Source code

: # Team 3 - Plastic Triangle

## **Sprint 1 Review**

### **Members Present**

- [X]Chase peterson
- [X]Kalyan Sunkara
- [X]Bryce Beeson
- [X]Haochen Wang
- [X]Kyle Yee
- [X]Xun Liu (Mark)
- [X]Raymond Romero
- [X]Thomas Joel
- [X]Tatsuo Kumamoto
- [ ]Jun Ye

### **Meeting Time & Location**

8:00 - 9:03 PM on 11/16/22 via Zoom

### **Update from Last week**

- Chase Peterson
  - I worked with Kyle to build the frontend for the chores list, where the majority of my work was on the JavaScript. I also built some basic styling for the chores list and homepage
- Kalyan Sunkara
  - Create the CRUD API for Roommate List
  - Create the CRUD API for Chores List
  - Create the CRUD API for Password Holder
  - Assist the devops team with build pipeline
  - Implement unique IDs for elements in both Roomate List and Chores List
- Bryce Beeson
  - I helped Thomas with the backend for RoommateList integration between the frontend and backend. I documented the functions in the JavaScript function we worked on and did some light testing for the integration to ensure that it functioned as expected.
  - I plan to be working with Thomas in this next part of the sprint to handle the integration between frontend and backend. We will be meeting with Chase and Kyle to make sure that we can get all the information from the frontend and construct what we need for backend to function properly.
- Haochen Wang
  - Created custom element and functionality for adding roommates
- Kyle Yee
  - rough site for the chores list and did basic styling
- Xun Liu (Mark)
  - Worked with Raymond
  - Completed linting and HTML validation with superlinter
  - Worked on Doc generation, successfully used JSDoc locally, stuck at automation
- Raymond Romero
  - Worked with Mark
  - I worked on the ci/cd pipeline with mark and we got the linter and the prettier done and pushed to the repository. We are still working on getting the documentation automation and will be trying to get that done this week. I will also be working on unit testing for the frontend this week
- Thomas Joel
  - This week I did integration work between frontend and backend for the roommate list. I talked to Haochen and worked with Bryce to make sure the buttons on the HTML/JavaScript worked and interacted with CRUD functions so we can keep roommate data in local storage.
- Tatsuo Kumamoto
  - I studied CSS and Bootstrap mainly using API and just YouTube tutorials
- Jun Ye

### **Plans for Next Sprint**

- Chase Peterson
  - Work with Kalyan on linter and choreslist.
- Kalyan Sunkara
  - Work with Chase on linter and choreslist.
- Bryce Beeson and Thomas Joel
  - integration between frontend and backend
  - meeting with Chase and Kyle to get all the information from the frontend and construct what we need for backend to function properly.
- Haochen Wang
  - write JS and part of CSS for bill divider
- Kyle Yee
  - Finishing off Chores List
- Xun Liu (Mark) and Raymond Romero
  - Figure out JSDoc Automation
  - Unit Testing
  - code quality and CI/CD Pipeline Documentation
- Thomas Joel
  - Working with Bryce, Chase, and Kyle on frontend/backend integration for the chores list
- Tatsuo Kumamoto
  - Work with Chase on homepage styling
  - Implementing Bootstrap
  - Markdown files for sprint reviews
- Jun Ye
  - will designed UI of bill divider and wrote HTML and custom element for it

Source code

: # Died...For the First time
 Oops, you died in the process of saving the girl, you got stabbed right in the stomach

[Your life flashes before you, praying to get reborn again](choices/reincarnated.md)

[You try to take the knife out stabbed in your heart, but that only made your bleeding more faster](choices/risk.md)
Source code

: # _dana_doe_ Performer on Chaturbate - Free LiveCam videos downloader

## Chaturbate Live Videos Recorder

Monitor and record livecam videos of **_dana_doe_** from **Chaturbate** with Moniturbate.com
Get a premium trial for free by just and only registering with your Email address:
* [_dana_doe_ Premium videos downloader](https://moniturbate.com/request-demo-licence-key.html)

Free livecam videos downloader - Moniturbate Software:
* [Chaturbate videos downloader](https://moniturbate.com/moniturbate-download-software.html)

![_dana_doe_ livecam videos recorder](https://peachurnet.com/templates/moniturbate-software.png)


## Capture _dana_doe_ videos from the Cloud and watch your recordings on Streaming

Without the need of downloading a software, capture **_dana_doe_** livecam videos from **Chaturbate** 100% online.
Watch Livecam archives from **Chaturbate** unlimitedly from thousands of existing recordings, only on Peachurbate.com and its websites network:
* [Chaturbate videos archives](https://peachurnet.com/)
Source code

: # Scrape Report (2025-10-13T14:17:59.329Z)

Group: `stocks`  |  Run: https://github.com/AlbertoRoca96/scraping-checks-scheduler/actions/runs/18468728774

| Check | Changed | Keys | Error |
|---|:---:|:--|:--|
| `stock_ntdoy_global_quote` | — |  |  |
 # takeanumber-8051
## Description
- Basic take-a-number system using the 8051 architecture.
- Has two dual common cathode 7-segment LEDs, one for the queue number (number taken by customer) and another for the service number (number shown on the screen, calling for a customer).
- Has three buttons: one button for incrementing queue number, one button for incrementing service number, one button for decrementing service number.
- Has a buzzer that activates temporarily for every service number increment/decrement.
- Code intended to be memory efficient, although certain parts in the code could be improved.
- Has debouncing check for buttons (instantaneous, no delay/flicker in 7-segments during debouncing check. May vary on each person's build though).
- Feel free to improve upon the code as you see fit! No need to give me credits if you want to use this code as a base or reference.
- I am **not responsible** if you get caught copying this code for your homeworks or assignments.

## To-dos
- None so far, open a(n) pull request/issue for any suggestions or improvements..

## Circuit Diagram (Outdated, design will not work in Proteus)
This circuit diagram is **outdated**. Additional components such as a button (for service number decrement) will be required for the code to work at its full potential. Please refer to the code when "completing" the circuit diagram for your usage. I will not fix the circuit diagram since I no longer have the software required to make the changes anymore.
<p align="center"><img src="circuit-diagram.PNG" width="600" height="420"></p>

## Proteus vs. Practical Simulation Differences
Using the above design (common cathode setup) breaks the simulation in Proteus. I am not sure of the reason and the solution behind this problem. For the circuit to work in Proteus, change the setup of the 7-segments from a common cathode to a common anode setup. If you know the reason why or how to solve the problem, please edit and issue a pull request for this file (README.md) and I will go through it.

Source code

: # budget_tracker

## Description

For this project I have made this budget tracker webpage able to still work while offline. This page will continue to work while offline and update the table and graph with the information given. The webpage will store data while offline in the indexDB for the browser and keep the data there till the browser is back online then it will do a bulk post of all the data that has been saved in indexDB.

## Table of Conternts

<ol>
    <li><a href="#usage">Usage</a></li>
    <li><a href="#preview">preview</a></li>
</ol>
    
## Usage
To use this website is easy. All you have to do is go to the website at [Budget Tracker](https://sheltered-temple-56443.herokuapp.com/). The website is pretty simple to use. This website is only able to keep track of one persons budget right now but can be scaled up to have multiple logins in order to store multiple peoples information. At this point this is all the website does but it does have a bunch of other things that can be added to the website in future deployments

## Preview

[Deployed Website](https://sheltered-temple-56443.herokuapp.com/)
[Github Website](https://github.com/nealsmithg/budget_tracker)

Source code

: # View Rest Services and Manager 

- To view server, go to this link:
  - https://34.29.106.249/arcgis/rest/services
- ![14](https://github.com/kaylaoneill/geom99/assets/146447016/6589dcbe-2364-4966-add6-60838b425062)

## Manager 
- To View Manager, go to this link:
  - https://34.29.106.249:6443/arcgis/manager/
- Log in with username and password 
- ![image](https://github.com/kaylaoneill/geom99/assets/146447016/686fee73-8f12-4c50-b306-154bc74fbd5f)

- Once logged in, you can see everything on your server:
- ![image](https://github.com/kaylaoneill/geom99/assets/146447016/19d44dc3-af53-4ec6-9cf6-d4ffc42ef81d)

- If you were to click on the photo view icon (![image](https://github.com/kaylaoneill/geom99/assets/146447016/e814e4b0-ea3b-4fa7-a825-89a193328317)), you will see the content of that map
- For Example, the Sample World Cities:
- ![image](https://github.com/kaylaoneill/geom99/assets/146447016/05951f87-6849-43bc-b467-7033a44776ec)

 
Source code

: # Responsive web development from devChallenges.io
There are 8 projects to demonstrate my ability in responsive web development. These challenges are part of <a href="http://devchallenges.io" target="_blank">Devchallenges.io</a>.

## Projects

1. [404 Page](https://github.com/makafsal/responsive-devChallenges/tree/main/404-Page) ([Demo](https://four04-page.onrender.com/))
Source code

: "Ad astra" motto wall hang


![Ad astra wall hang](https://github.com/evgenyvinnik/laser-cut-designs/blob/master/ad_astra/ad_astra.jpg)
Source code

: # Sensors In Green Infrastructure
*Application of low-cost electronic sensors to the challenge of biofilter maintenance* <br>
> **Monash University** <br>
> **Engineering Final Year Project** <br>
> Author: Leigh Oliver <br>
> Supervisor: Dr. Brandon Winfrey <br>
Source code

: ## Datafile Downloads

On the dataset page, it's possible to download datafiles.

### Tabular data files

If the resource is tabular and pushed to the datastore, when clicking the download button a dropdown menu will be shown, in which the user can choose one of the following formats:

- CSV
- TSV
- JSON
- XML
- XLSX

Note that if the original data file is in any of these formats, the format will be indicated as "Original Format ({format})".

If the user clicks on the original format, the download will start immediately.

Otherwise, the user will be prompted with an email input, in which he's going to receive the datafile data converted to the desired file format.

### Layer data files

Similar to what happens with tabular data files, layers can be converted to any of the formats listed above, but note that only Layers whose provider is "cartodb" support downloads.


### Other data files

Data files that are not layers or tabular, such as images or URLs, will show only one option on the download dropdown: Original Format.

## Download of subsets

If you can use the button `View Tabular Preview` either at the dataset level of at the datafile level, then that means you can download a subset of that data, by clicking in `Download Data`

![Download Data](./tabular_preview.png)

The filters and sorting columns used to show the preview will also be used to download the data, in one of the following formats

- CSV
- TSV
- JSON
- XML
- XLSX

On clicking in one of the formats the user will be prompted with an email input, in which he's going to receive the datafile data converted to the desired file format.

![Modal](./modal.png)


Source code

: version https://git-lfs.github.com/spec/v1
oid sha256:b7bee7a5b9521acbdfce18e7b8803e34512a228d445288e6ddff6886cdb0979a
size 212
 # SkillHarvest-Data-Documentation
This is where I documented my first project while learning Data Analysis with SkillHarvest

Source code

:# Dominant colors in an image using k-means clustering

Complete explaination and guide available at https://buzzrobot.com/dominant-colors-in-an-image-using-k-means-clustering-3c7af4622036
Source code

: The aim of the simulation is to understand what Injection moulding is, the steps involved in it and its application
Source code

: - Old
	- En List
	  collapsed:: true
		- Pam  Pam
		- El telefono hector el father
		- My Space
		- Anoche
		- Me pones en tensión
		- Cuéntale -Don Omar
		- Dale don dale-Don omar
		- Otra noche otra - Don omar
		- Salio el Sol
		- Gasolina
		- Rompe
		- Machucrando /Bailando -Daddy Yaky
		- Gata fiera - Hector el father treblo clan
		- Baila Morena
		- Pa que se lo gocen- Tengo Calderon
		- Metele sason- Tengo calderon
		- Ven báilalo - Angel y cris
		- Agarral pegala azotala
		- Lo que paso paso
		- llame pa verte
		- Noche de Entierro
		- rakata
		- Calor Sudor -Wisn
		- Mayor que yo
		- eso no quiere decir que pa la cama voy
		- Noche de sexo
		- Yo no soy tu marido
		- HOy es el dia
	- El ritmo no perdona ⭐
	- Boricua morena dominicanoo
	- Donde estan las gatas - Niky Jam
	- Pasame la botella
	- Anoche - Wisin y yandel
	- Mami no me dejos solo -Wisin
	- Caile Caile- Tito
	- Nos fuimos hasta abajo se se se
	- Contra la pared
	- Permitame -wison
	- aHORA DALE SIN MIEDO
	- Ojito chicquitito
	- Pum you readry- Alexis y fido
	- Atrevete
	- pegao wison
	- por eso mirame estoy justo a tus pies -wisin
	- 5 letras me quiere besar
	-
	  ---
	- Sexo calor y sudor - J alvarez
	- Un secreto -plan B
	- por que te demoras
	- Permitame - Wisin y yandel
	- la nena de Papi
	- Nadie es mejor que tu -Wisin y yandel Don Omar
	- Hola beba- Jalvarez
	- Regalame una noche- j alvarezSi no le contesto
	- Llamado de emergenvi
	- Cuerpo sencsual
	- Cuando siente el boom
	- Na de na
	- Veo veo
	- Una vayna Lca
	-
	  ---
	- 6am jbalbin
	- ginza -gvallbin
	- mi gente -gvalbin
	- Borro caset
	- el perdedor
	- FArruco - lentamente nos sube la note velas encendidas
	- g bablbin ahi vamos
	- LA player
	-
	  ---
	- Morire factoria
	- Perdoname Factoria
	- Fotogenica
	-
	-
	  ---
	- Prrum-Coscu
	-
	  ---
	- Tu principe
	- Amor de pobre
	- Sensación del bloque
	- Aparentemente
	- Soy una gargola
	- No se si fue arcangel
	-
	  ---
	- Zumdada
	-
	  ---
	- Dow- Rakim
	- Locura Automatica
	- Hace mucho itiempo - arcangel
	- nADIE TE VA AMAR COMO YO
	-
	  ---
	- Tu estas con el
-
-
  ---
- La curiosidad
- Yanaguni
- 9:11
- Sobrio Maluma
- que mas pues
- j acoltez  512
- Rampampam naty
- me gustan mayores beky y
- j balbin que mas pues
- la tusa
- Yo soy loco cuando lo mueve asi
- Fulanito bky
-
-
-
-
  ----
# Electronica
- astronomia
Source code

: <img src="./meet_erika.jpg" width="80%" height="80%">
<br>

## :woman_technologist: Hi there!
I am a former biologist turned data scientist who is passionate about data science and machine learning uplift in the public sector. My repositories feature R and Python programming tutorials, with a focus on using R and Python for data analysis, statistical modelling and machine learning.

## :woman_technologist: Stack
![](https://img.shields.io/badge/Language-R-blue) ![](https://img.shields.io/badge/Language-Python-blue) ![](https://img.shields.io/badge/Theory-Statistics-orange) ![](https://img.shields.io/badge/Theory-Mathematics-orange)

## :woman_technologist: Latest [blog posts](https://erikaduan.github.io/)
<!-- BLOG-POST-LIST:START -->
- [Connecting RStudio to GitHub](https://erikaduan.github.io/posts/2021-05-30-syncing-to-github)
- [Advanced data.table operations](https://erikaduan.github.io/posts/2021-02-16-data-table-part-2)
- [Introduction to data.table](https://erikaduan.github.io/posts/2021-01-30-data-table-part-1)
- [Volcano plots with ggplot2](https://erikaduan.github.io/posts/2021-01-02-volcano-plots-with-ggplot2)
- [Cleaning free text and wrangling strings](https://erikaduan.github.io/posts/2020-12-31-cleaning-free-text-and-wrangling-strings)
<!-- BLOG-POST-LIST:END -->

**Task goal:**
The answer must consist of every line in the records above that contains the word "arcangel".

**Finished exercise:**
	- No se si fue arcangel
	- Hace mucho itiempo - arcangel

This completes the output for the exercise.